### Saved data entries

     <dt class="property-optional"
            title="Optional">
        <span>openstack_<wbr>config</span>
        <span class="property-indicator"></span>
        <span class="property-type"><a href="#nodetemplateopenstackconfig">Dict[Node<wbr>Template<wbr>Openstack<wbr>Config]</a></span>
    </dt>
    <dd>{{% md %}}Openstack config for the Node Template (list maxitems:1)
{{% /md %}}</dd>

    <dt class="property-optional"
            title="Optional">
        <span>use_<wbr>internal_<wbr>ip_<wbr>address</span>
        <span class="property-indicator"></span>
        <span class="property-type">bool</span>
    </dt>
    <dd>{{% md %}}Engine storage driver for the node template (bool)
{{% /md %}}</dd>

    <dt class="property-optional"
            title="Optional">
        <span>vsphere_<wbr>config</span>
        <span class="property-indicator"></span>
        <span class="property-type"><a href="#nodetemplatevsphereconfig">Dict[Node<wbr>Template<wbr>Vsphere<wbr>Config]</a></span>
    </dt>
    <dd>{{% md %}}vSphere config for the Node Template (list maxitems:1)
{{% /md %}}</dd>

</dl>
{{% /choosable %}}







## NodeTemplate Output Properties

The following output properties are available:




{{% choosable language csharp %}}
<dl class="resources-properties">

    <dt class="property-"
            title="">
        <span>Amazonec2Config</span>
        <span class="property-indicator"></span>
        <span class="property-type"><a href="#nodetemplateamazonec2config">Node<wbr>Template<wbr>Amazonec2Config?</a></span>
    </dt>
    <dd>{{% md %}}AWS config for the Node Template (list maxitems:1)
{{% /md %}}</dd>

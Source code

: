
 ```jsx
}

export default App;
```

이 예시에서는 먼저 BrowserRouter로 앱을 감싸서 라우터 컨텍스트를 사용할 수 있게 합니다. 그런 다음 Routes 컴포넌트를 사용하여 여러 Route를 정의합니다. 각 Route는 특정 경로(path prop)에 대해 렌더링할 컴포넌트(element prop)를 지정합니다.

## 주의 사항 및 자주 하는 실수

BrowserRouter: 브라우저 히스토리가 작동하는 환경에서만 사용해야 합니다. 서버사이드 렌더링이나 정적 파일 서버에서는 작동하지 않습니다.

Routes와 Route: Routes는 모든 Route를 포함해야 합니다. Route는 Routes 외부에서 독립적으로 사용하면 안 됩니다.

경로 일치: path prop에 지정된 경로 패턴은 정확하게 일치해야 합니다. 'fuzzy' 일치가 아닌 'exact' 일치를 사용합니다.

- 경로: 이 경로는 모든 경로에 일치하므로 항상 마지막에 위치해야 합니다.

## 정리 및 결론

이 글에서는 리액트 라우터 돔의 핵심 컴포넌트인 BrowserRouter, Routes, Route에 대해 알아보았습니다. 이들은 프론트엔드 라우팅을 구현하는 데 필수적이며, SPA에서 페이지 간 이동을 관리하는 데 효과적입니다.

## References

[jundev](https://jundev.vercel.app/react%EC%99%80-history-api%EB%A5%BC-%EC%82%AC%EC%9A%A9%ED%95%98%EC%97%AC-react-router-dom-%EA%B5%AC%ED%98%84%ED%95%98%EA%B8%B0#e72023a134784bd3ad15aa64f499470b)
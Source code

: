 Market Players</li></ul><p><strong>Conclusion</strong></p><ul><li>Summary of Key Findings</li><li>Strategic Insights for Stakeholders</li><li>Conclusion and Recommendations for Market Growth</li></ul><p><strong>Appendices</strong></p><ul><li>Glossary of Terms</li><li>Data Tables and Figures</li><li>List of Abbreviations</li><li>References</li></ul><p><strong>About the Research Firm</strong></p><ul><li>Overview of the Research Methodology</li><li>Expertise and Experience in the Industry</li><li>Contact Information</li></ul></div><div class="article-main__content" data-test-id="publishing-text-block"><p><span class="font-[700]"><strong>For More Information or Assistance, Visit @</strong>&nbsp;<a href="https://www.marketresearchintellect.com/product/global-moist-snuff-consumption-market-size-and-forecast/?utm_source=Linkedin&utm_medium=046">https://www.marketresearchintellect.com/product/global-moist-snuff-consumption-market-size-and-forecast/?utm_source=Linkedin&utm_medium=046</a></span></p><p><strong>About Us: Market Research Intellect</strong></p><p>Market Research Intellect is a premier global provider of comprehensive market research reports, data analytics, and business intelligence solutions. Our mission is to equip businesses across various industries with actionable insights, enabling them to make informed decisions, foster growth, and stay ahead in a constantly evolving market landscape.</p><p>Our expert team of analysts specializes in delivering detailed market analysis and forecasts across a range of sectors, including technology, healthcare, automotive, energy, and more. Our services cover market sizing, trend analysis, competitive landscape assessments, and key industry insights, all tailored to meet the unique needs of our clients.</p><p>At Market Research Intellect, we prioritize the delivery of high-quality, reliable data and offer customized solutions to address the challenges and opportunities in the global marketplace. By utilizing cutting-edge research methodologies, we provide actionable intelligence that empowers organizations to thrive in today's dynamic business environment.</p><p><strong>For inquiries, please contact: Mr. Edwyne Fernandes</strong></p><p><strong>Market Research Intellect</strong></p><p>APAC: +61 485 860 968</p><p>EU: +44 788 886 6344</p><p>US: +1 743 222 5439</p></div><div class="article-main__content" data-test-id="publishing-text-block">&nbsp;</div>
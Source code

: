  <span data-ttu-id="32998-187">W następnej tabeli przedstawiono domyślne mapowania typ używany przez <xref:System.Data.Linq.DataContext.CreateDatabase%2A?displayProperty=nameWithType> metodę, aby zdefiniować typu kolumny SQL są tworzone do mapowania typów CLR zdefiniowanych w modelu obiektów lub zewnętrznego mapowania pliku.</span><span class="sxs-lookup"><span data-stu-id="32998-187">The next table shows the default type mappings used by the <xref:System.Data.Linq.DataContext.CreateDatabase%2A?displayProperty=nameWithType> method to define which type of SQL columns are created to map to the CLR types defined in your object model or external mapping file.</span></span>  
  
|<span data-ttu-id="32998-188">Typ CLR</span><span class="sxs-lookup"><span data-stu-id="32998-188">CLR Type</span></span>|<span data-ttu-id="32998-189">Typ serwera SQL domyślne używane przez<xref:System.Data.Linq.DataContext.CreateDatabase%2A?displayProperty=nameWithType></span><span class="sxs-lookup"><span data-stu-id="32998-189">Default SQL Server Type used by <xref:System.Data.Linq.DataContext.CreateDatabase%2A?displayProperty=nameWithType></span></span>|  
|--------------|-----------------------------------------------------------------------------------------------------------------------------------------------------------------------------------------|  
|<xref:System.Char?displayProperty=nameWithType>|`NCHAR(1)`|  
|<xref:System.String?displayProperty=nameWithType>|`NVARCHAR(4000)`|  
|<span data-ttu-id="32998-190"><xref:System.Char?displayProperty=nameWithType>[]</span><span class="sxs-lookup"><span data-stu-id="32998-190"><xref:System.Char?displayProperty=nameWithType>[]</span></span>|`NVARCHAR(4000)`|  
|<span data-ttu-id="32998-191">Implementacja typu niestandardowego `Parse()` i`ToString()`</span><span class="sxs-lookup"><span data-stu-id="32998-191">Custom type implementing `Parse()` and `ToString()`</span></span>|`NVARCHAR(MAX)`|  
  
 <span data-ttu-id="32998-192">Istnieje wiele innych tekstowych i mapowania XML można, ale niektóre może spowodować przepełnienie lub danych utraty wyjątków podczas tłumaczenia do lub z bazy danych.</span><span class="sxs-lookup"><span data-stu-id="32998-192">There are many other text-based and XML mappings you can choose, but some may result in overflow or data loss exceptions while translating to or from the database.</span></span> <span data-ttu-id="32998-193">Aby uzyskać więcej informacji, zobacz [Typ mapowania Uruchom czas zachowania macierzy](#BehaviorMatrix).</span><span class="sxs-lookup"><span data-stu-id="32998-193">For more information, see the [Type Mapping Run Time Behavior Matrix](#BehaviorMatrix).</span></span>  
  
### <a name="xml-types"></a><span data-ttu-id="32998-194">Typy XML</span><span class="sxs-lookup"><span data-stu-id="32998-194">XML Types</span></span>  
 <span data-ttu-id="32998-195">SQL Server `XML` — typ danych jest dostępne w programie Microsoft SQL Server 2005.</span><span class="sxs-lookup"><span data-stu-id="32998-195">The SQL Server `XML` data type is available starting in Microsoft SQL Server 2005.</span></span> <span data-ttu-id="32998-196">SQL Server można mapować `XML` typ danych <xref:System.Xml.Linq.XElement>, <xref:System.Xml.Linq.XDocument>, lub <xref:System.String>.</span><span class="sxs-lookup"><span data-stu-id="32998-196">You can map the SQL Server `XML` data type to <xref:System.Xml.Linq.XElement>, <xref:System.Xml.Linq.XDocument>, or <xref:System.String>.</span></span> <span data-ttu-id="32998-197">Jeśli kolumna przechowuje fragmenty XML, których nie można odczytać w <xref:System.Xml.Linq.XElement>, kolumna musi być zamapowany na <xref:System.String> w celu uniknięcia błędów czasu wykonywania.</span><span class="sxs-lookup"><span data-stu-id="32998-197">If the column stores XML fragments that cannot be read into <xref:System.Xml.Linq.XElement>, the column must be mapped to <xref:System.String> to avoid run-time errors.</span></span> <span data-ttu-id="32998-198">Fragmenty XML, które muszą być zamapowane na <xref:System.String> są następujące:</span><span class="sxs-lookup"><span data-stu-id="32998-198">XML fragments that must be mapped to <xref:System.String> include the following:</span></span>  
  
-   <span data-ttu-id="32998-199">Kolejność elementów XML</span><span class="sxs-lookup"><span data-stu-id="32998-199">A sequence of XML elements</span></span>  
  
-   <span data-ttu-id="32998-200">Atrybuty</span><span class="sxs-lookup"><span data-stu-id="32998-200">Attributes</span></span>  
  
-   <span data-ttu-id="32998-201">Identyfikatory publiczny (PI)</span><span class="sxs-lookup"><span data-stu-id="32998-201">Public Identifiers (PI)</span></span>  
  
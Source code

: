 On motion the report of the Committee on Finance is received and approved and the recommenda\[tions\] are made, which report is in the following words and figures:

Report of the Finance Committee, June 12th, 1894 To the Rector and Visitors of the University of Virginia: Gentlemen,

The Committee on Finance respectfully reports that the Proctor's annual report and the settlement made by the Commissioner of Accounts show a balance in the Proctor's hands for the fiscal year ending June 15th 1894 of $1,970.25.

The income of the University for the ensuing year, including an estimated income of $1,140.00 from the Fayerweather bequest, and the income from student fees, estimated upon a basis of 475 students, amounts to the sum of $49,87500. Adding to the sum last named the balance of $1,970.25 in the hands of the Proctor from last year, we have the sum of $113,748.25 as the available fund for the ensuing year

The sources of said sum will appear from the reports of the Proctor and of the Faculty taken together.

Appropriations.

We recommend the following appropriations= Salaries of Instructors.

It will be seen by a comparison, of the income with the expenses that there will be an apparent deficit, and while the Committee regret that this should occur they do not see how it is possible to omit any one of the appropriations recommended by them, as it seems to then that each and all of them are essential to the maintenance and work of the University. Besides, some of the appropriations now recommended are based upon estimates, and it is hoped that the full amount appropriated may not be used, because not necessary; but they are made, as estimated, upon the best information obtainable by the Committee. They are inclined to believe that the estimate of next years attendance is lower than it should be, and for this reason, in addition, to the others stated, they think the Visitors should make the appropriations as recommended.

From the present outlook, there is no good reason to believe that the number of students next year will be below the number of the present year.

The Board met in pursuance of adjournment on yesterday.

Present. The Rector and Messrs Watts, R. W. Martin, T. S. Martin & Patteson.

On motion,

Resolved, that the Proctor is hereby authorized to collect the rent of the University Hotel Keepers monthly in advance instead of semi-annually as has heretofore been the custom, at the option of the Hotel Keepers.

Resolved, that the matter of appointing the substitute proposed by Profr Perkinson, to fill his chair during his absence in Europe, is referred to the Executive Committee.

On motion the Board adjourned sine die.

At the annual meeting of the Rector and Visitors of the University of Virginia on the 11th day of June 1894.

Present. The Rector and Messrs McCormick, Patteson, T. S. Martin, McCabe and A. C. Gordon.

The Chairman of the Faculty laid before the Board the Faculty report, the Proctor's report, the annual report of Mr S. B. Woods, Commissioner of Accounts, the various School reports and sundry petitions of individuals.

### Assignment
Looking at the data above, return every line from the one with "<span>use_<wbr>internal_<wbr>ip_<wbr>address</span>" down to the one with "## NodeTemplate Output Properties", exactly and inclusively.

### Response to this exercise
        <span>use_<wbr>internal_<wbr>ip_<wbr>address</span>
        <span class="property-indicator"></span>
        <span class="property-type">bool</span>
    </dt>
    <dd>{{% md %}}Engine storage driver for the node template (bool)
{{% /md %}}</dd>

    <dt class="property-optional"
            title="Optional">
        <span>vsphere_<wbr>config</span>
        <span class="property-indicator"></span>
        <span class="property-type"><a href="#nodetemplatevsphereconfig">Dict[Node<wbr>Template<wbr>Vsphere<wbr>Config]</a></span>
    </dt>
    <dd>{{% md %}}vSphere config for the Node Template (list maxitems:1)
{{% /md %}}</dd>

</dl>
{{% /choosable %}}







## NodeTemplate Output Properties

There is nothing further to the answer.